Bridging Finance
Bridging Finance allows you to buy another property BEFORE you have sold your own property. The amount of finance involved will be:
a) the amount of your existing mortgage PLUS
b) the cost of the new property.
This type of finance is very expensive. Putting it another way, the interest rates are sometimes similar to the rates people pay on credit cards but the loans are much much bigger. Some Bridging Finance lenders will also insist on a minimum 3 month term for the loan.
There will be an Arrangement Fee which will be a minimum of 1% of the finance involved and I heard of a case where Barclays Bank charged a 4% Arrangement Fee. The lenders legal fees need to be paid as well.

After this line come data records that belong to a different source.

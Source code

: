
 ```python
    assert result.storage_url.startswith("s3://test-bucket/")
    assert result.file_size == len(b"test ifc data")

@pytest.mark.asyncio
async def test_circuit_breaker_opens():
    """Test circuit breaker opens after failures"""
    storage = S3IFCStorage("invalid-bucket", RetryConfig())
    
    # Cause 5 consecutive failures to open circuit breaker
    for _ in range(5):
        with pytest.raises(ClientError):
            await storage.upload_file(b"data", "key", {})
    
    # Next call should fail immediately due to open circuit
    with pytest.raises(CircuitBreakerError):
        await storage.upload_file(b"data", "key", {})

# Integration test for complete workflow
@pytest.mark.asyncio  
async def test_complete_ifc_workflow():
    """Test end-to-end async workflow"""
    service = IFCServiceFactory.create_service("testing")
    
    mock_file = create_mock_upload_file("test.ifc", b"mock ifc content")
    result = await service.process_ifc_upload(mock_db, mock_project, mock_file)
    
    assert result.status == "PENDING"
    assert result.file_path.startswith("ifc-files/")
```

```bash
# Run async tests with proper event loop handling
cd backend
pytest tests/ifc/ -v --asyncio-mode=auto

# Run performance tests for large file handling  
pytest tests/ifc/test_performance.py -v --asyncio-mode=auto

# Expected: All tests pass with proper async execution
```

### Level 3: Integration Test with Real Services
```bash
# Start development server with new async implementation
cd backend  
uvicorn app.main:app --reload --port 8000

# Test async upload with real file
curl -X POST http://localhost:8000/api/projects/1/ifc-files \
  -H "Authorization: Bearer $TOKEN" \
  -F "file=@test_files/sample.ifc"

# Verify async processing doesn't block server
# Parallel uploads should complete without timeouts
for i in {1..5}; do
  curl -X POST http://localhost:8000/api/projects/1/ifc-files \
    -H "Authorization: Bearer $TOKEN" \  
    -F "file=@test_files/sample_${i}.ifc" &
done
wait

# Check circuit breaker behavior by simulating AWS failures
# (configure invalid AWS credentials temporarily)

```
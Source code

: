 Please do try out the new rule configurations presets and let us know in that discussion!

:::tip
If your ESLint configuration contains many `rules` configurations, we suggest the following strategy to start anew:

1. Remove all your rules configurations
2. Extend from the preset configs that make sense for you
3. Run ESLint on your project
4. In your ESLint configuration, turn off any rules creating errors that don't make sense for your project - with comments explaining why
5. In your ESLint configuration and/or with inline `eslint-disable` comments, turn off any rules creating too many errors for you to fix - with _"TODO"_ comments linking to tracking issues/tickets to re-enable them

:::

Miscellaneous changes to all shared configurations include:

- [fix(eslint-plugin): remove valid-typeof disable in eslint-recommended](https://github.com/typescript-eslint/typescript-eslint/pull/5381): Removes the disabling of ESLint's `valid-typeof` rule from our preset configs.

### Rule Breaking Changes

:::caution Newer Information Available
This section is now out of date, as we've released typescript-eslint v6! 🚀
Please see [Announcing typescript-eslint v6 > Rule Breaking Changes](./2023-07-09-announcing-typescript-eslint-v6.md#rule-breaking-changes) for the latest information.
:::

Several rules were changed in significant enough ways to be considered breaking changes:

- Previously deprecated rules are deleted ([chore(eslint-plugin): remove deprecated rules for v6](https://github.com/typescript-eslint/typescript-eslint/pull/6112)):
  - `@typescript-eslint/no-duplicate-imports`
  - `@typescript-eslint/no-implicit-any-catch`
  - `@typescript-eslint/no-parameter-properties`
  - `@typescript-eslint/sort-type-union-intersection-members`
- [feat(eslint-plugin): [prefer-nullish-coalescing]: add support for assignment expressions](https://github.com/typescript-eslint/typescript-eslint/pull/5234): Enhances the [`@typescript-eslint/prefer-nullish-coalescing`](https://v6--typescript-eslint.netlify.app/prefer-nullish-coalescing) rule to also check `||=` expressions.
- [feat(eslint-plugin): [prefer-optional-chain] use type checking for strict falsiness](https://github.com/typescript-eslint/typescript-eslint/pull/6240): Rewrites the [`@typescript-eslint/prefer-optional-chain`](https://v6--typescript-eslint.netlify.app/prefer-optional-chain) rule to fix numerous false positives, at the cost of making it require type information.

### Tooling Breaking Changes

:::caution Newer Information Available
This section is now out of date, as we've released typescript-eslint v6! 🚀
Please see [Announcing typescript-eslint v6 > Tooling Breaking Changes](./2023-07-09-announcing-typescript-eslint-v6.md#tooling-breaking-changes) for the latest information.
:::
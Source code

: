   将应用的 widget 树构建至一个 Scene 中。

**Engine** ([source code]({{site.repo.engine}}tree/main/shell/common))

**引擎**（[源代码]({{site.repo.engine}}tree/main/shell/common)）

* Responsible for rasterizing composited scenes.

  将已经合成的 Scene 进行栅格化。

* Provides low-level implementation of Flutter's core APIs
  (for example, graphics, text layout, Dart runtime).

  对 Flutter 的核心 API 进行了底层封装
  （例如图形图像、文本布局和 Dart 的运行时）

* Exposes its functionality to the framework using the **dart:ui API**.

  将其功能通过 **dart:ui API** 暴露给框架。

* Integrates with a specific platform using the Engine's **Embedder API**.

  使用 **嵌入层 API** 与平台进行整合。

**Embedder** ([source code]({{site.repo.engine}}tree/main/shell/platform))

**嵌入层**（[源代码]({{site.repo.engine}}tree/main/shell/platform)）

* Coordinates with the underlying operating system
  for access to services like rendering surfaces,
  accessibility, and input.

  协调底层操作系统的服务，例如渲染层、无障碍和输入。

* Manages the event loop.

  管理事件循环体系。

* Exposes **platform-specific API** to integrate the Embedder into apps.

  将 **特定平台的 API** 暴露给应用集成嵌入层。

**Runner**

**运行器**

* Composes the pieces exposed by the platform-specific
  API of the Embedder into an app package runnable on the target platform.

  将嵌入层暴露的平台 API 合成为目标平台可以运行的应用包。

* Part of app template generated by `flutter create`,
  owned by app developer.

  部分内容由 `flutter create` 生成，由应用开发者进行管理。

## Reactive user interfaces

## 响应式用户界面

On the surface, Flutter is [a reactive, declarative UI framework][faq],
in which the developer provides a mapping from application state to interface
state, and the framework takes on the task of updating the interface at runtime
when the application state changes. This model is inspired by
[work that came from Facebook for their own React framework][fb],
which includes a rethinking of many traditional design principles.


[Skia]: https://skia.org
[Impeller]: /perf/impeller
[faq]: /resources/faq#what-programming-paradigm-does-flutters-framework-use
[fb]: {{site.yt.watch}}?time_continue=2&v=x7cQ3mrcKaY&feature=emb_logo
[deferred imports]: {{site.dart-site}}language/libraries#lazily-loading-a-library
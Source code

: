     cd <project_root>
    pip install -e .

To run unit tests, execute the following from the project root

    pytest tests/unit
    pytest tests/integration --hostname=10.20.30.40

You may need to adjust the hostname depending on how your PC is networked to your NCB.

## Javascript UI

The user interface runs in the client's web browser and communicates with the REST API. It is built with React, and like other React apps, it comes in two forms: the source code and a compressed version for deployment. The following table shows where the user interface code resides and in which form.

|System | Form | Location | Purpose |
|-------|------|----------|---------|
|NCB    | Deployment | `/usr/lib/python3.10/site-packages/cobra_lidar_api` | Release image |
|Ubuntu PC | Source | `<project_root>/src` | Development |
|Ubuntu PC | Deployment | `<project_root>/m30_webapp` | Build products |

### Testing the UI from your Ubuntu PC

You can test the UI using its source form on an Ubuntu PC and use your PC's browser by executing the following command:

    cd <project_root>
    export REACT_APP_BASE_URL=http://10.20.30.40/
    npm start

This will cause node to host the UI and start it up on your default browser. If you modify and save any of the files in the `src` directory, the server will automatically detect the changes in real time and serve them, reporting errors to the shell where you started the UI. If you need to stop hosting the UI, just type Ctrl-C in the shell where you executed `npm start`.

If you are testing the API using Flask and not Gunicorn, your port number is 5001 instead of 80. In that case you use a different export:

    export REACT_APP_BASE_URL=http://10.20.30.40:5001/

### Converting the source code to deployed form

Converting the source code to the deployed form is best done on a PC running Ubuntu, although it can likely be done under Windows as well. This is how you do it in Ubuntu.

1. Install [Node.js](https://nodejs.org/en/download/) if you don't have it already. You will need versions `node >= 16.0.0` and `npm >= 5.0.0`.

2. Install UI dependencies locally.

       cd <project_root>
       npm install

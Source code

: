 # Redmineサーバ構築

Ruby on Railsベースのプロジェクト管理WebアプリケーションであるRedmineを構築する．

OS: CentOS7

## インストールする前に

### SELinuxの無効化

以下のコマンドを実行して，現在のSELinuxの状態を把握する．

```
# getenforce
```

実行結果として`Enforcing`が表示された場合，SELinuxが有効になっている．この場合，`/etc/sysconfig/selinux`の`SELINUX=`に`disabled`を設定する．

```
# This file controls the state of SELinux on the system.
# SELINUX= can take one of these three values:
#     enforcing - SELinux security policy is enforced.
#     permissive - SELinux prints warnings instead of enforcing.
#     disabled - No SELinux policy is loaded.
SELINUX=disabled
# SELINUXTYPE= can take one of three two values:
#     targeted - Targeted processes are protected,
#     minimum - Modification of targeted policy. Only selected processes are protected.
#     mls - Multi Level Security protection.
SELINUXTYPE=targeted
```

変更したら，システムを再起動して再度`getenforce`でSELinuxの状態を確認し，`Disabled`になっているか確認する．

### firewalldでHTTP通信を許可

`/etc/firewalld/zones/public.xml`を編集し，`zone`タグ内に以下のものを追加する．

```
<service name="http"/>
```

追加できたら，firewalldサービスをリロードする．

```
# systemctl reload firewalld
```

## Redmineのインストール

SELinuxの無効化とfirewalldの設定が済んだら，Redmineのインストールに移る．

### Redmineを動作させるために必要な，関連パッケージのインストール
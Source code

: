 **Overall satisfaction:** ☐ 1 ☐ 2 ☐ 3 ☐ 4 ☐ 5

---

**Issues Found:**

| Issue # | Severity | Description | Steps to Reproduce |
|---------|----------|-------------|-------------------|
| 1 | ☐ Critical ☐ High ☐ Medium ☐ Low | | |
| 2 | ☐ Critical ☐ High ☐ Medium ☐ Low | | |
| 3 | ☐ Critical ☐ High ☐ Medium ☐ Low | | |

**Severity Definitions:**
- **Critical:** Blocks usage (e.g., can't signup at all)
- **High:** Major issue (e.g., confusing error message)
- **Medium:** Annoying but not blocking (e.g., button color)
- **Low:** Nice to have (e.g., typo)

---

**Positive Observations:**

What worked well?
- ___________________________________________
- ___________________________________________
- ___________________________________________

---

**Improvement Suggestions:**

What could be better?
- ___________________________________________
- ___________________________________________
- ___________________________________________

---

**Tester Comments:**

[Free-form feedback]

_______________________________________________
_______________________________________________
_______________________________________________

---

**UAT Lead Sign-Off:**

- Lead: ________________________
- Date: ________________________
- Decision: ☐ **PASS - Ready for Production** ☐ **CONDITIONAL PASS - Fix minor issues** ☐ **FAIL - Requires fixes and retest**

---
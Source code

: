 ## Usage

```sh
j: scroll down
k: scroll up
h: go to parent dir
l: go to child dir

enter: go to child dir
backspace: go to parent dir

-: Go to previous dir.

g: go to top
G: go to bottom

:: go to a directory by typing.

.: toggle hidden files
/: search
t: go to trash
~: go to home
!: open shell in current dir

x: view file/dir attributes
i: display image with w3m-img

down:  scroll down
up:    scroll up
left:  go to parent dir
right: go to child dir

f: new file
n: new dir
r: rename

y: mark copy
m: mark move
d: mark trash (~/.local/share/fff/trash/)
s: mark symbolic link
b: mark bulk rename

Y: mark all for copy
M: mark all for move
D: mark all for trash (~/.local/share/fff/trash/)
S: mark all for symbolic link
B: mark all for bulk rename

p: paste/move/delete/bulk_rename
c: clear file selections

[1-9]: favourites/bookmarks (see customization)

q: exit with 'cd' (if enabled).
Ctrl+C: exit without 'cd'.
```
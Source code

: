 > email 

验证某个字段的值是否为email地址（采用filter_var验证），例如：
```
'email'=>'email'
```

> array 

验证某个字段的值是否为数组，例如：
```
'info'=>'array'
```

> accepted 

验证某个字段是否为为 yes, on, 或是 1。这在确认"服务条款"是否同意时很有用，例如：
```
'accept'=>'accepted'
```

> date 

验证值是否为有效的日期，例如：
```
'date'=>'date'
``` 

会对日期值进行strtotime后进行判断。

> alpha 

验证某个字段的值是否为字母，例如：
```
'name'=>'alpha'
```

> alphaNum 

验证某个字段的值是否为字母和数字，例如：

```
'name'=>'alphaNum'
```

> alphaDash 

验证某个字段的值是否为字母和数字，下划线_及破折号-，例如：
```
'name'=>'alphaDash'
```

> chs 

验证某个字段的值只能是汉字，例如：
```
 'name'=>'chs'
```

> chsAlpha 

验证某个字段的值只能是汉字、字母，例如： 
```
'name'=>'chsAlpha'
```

The interest will need to be paid each month as it is not usually possible to “roll-up” the accruing interest.
The maximum amount you can borrow varies from 60 to 75 per cent of the total value of both properties.
If you need to get building or conversion works done on the new property where delays are quite common &/or there are delays in selling your existing property, the total cost of this can roll up into enormous amounts. Interestingly, most of the enquiries I have had for this have come at a time when the clients either want to start a family or need extra space for a growing one. The extra stress can be considerable – especially if the wife is pregnant which is often the case here too.
The risk of having to pay credit card rates for what may be months, often puts people off moving and this has a knock-on effect on couples’ other plans.
There are two main types of Bridging Finance and the most suitable mainly depends on the time involved.
1) Standard Bridging Finance as above. If the finance period is less than three months, then this may be the “cheapest”.
2) Rolling Bridge Finance may be more appropriate (and much cheaper) if the borrowing period is going to be more than 3 months.
The fees for this will be in the order of:
a) 1% Arrangement Fee – but you would have to pay that anyway with Bridging Finance
b) 1% on top of the lender’s Standard Variable Rate so the payable rate should be about 7.5% per annum
c) 1% Exit Fee when the loan is repaid and if it has not been repaid after 12 months it can be extended.
d) The amount of borrowing left after everything has been sold can swapped for a straight-forward mortgage.
Rollong Bridge Finance is not cheap compared to a standard mortgage loan BUT compared to Bridging Finance it can be much much cheaper, and can avoid a lot of stress.